**Task to complete:** Return all lines in the material below that contain "review".

· · · · ·

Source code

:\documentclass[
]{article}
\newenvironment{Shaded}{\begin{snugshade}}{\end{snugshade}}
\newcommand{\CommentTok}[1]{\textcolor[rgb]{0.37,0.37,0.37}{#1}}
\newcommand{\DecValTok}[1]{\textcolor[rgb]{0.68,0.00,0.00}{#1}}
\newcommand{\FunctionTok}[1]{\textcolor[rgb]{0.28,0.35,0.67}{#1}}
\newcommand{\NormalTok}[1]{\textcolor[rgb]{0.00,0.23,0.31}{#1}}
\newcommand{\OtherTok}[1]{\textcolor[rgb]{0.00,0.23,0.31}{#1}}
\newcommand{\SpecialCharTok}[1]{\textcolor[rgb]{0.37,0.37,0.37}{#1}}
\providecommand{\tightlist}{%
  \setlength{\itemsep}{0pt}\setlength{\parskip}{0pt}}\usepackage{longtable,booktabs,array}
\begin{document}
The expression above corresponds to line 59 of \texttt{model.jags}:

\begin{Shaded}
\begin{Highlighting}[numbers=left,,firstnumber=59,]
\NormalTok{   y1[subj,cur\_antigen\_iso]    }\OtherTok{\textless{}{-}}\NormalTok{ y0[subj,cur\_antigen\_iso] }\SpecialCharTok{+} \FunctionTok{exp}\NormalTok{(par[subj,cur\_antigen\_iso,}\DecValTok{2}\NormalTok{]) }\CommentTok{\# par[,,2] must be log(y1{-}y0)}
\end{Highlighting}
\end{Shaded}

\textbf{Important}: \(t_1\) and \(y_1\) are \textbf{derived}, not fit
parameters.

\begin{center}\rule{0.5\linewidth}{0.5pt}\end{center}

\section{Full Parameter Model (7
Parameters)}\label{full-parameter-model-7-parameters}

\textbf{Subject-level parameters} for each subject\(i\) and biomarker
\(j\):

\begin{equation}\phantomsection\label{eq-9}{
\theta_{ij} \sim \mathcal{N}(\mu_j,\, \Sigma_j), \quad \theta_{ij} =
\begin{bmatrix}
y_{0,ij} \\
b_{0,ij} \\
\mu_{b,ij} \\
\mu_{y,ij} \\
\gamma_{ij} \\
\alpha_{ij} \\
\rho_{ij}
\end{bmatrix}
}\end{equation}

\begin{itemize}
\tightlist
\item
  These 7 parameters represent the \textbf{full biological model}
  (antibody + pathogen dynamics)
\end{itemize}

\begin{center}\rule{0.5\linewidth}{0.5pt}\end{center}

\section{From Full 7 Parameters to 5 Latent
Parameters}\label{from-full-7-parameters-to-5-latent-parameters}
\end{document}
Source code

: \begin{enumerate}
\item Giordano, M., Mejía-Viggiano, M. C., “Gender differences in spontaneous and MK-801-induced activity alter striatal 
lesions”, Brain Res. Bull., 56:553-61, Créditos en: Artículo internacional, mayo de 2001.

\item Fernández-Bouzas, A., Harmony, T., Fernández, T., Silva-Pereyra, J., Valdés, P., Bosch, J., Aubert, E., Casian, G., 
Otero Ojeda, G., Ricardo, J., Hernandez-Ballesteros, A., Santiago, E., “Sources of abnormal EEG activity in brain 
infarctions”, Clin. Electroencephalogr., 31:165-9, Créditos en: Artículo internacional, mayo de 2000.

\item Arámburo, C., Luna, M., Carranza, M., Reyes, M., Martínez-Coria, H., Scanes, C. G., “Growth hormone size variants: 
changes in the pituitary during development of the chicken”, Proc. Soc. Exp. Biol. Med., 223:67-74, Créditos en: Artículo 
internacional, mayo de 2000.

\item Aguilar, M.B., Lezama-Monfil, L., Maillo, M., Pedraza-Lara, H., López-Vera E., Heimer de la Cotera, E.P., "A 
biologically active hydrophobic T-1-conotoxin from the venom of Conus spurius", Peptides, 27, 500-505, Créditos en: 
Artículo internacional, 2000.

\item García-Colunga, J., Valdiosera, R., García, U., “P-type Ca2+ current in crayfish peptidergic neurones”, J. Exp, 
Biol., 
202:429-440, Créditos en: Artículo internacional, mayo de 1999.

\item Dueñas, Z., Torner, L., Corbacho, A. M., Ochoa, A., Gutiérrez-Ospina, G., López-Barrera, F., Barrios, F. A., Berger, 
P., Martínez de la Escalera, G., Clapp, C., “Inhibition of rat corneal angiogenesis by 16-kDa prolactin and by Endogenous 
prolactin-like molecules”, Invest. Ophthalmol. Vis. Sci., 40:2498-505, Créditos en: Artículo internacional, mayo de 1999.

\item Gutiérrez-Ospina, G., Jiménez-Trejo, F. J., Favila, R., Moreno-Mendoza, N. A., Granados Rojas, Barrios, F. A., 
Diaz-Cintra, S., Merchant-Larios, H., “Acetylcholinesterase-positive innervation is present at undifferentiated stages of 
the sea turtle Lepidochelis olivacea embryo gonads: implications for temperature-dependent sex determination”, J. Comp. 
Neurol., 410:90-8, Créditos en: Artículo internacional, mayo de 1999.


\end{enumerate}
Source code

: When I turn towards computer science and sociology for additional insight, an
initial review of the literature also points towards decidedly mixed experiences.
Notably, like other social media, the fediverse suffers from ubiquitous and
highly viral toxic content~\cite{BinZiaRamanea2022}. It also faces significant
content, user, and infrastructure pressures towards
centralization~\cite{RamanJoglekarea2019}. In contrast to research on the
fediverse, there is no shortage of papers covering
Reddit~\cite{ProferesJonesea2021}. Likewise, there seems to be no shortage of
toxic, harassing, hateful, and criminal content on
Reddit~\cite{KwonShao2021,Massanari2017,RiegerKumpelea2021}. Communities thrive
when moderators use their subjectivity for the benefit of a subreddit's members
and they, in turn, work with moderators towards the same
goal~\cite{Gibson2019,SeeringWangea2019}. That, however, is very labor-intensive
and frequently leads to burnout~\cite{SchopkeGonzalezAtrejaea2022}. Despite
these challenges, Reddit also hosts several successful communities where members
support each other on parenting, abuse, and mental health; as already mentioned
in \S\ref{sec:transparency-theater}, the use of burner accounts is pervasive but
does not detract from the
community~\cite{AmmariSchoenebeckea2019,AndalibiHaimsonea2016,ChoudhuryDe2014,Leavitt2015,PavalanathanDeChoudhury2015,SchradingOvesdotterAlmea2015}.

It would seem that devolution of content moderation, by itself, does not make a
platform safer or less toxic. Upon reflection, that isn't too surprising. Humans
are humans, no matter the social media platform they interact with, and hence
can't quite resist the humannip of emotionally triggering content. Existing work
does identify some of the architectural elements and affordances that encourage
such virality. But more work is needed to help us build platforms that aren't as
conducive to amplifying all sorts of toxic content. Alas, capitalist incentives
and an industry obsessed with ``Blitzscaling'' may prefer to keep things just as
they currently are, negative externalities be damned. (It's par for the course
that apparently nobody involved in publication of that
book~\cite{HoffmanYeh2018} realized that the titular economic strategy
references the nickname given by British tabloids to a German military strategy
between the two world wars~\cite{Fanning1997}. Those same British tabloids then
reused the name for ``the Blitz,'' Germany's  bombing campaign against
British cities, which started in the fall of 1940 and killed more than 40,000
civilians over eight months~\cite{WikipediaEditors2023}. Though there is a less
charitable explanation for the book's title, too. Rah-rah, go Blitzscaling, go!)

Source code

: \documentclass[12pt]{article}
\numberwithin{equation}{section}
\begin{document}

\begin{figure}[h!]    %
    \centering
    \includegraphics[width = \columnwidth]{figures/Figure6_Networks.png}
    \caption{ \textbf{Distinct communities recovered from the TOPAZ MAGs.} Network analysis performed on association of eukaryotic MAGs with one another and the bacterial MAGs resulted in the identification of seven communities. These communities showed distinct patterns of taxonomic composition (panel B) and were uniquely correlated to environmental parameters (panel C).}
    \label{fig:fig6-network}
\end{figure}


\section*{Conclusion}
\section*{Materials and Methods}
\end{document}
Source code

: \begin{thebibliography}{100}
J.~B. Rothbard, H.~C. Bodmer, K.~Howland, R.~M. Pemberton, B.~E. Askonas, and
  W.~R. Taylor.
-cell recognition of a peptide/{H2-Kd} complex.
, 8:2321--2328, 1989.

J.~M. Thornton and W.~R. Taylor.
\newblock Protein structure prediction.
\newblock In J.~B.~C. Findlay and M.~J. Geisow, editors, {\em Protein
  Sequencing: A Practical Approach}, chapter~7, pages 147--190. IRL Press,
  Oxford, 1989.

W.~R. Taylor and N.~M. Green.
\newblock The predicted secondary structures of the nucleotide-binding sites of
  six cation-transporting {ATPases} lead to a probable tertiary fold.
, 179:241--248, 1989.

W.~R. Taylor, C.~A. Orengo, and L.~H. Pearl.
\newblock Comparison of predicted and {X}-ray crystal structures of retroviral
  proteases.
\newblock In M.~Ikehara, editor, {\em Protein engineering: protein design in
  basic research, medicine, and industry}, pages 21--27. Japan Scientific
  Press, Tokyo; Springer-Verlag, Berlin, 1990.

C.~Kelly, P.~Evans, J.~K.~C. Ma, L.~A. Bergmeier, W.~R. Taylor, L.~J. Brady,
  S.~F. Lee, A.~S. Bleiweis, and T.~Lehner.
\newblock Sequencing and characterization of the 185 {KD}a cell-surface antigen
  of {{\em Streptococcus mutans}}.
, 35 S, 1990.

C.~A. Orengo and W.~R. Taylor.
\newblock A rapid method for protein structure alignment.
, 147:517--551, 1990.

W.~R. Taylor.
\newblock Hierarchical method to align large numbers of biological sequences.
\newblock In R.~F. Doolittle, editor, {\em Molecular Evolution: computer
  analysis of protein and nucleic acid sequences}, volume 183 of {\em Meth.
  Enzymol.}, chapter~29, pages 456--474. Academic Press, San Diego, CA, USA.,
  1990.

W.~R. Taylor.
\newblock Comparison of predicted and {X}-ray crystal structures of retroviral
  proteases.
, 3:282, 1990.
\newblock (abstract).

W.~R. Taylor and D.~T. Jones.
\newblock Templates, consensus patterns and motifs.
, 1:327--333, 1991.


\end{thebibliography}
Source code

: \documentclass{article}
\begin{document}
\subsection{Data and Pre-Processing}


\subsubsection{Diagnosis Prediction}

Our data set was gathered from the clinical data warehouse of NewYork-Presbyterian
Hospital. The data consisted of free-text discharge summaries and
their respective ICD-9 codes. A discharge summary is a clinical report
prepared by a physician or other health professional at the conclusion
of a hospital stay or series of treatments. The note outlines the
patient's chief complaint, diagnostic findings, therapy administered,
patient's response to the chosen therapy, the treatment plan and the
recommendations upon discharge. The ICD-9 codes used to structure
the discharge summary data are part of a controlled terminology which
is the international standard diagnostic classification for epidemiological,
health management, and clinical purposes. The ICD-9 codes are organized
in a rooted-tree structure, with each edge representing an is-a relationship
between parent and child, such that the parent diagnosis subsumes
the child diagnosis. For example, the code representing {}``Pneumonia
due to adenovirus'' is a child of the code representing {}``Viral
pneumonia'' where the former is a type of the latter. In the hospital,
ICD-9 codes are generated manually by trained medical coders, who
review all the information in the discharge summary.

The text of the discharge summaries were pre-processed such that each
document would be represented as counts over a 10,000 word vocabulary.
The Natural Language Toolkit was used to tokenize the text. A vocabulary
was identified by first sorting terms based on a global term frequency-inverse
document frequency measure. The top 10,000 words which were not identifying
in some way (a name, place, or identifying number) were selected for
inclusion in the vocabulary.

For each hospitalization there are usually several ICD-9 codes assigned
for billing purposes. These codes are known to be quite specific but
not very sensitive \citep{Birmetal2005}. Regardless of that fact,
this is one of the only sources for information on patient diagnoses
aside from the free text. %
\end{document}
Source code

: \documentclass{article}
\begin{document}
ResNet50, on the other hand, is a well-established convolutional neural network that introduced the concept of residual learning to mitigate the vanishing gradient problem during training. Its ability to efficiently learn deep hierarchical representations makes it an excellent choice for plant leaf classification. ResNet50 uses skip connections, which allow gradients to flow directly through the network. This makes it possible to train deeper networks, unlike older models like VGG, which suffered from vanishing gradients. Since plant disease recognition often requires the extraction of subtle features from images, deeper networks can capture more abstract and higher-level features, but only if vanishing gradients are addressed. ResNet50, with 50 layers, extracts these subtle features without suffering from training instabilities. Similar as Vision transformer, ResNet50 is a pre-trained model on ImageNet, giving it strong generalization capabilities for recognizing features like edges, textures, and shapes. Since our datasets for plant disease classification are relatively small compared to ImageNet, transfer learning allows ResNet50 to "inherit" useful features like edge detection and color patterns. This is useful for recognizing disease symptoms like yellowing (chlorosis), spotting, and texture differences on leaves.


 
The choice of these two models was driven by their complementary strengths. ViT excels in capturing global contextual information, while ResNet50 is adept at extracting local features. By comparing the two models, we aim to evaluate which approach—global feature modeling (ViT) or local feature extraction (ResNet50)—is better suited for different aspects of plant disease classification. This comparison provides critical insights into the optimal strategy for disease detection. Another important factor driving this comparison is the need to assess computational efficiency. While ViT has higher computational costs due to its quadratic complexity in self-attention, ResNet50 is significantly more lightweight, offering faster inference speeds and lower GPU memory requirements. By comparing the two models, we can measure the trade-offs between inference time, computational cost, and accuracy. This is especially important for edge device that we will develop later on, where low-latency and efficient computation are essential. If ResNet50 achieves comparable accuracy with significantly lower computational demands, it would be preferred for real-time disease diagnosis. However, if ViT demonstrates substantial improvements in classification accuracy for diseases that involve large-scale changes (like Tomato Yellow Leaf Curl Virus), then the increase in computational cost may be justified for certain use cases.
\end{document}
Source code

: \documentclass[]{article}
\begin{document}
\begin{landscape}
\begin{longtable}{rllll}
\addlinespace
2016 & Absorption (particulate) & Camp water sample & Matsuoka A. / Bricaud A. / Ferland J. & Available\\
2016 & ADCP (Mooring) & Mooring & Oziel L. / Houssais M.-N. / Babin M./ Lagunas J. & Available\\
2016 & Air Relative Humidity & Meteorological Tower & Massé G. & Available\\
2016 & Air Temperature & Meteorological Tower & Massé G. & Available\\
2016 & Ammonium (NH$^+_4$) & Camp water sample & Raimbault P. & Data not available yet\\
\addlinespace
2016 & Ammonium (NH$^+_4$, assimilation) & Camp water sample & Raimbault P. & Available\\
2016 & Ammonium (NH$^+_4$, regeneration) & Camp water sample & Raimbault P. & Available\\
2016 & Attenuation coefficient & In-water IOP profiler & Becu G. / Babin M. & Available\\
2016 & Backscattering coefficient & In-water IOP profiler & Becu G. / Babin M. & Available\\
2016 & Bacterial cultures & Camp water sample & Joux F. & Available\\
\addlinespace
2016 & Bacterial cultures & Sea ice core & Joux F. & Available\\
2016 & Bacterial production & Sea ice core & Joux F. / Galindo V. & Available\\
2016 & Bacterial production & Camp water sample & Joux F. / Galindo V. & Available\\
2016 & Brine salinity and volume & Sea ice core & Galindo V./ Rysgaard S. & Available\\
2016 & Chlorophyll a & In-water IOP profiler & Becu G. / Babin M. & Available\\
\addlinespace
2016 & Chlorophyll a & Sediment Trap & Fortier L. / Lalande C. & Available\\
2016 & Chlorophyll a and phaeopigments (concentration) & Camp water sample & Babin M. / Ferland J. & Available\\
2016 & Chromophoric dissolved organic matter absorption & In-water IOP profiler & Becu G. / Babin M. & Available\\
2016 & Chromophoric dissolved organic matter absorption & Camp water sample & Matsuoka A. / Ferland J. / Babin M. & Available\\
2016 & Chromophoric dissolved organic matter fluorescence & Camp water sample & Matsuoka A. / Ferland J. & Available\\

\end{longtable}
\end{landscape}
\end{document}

· · · · ·

**Result of this exercise:**
initial review of the literature also points towards decidedly mixed experiences.
review all the information in the discharge summary.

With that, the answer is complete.